- **PROVIDED MATERIAL**:
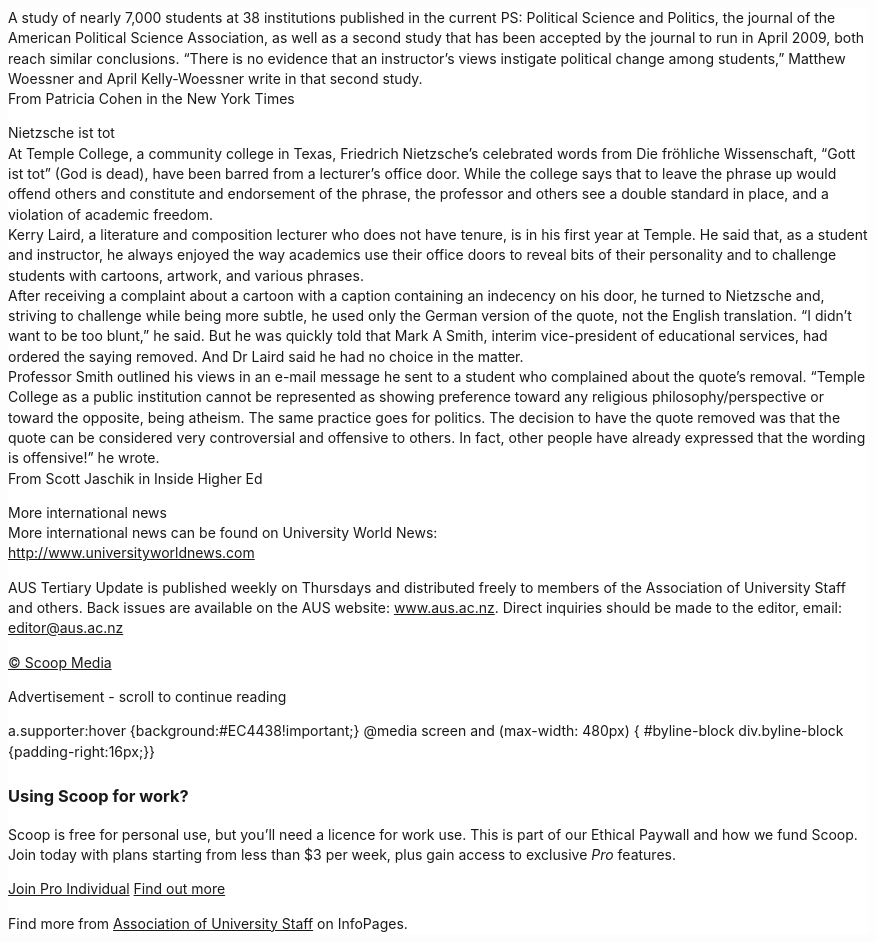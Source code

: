 A study of nearly 7,000 students at 38 institutions published in the current PS: Political Science and Politics, the journal of the American Political Science Association, as well as a second study that has been accepted by the journal to run in April 2009, both reach similar conclusions. “There is no evidence that an instructor’s views instigate political change among students,” Matthew Woessner and April Kelly-Woessner write in that second study.  
From Patricia Cohen in the New York Times

Nietzsche ist tot  
At Temple College, a community college in Texas, Friedrich Nietzsche’s celebrated words from Die fröhliche Wissenschaft, “Gott ist tot” (God is dead), have been barred from a lecturer’s office door. While the college says that to leave the phrase up would offend others and constitute and endorsement of the phrase, the professor and others see a double standard in place, and a violation of academic freedom.  
Kerry Laird, a literature and composition lecturer who does not have tenure, is in his first year at Temple. He said that, as a student and instructor, he always enjoyed the way academics use their office doors to reveal bits of their personality and to challenge students with cartoons, artwork, and various phrases.  
After receiving a complaint about a cartoon with a caption containing an indecency on his door, he turned to Nietzsche and, striving to challenge while being more subtle, he used only the German version of the quote, not the English translation. “I didn’t want to be too blunt,” he said. But he was quickly told that Mark A Smith, interim vice-president of educational services, had ordered the saying removed. And Dr Laird said he had no choice in the matter.  
Professor Smith outlined his views in an e-mail message he sent to a student who complained about the quote’s removal. “Temple College as a public institution cannot be represented as showing preference toward any religious philosophy/perspective or toward the opposite, being atheism. The same practice goes for politics. The decision to have the quote removed was that the quote can be considered very controversial and offensive to others. In fact, other people have already expressed that the wording is offensive!” he wrote.  
From Scott Jaschik in Inside Higher Ed

More international news  
More international news can be found on University World News:  
http://www.universityworldnews.com

AUS Tertiary Update is published weekly on Thursdays and distributed freely to members of the Association of University Staff and others. Back issues are available on the AUS website: www.aus.ac.nz. Direct inquiries should be made to the editor, email: editor@aus.ac.nz  

[© Scoop Media](http://www.scoop.co.nz/about/terms.html)  

Advertisement - scroll to continue reading



a.supporter:hover {background:#EC4438!important;} @media screen and (max-width: 480px) { #byline-block div.byline-block {padding-right:16px;}}

### Using Scoop for work?

Scoop is free for personal use, but you’ll need a licence for work use. This is part of our Ethical Paywall and how we fund Scoop. Join today with plans starting from less than $3 per week, plus gain access to exclusive _Pro_ features.  
  
[Join Pro Individual](https://pro.scoop.co.nz/Individual/?from=ProIn24) [Find out more](https://pro.scoop.co.nz/using-scoop-for-work/?from=ProIn24)

Find more from [Association of University Staff](https://info.scoop.co.nz/Association_of_University_Staff) on InfoPages.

- **TASK DESCRIPTION**: Scan the data above and copy each line containing the word "removed".

- **TASK RESULT**:
After receiving a complaint about a cartoon with a caption containing an indecency on his door, he turned to Nietzsche and, striving to challenge while being more subtle, he used only the German version of the quote, not the English translation. “I didn’t want to be too blunt,” he said. But he was quickly told that Mark A Smith, interim vice-president of educational services, had ordered the saying removed. And Dr Laird said he had no choice in the matter.  
Professor Smith outlined his views in an e-mail message he sent to a student who complained about the quote’s removal. “Temple College as a public institution cannot be represented as showing preference toward any religious philosophy/perspective or toward the opposite, being atheism. The same practice goes for politics. The decision to have the quote removed was that the quote can be considered very controversial and offensive to others. In fact, other people have already expressed that the wording is offensive!” he wrote.  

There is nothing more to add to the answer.